FROM A BOTTLE TO ANOTHER …

Claire Liegent grew up in the Champagne region, in the middle of the vineyards, fine bubbles and fine foods, near a Chef father, also a wine expert and collector.

These fine liquors awaken her palate and her nose from the most tender age: Claire learns to smell the liquors, recognize their flavors, appreciate their subtility. She tames them, as she crafts her taste and the sensations they conjure. She understands very early on how alive they are and likes to come back to them again and again, to constantly rediscover their intoxicating scents and follow their evolution as they age.

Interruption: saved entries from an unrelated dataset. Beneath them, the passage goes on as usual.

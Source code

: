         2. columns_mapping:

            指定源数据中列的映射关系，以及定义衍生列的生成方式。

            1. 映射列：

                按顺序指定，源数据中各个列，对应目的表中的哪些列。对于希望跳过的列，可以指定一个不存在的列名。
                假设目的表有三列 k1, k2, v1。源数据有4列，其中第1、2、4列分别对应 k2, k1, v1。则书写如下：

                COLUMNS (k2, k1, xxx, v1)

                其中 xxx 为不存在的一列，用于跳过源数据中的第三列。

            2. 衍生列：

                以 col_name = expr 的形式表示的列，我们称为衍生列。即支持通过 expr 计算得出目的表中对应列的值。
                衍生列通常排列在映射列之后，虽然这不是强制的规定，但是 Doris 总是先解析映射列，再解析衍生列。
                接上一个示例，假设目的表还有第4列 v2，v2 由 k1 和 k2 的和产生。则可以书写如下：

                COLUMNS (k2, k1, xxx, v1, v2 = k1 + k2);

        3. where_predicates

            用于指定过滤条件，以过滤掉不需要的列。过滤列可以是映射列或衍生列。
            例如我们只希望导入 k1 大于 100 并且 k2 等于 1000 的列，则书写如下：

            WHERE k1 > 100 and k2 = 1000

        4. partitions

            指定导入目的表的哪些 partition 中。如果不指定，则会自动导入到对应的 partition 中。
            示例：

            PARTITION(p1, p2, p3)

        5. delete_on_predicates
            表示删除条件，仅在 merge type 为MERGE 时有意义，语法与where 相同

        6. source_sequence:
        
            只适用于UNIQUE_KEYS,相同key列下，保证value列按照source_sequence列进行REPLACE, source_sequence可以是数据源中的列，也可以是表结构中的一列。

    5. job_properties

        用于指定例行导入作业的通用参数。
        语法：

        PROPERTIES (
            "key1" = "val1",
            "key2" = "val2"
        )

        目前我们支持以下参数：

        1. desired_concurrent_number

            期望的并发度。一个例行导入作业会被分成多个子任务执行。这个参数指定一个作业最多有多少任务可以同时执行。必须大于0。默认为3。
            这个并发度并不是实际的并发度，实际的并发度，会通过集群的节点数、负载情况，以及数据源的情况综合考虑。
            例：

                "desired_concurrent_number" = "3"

If her family environment first steers her towards oenology studies, it’s thanks to pure luck that she discovers perfumery. It’s a revelation: there is a craft which will allow her to combine the senses, and bring them to life! In 2007, she joins ISIPCA, the Parisian school which trains future perfumers, then IFF as an evaluator. Her gift is quickly detected: Pierre Wargnye, a famous perfumer, takes her on as a perfumery student. With him, she learns to follow her instincts and understand consumer tastes, particularly for men’s fragrances. Then Dominique Ropion, master perfumer, continues her training: he mentors her on feminine elegance, concision, and a quasi-surgical precision in the choice of each ingredient, which must only be in her formulas for a good reason.

She then polishes up in New York, where she learns the art of perfumery for beauty care products; followed by Grasse, at LMR, the naturals jeweler, where she unveils the secrets of perfumery natural ingredients; and lastly in Brazil, where she discovers a country where perfume rituals are an integral part of the culture. Claire lives currently in Sao Paolo, and likely for a few years.

Claire is a self-professed gourmet, whose first source of inspiration, almost daily, is gastronomy. As years went by, she was able to share her love of perfumery and foods with Michelin-starred chefs, in New York and Copenhagen, to literally and figuratively feed upon these connections, senses to senses, palate to nose.

Her creations are revealing of her penchants: rich, generous, precise, the craft of a perfumer who from her atelier, likes to awaken the senses, all the senses.
The new wave.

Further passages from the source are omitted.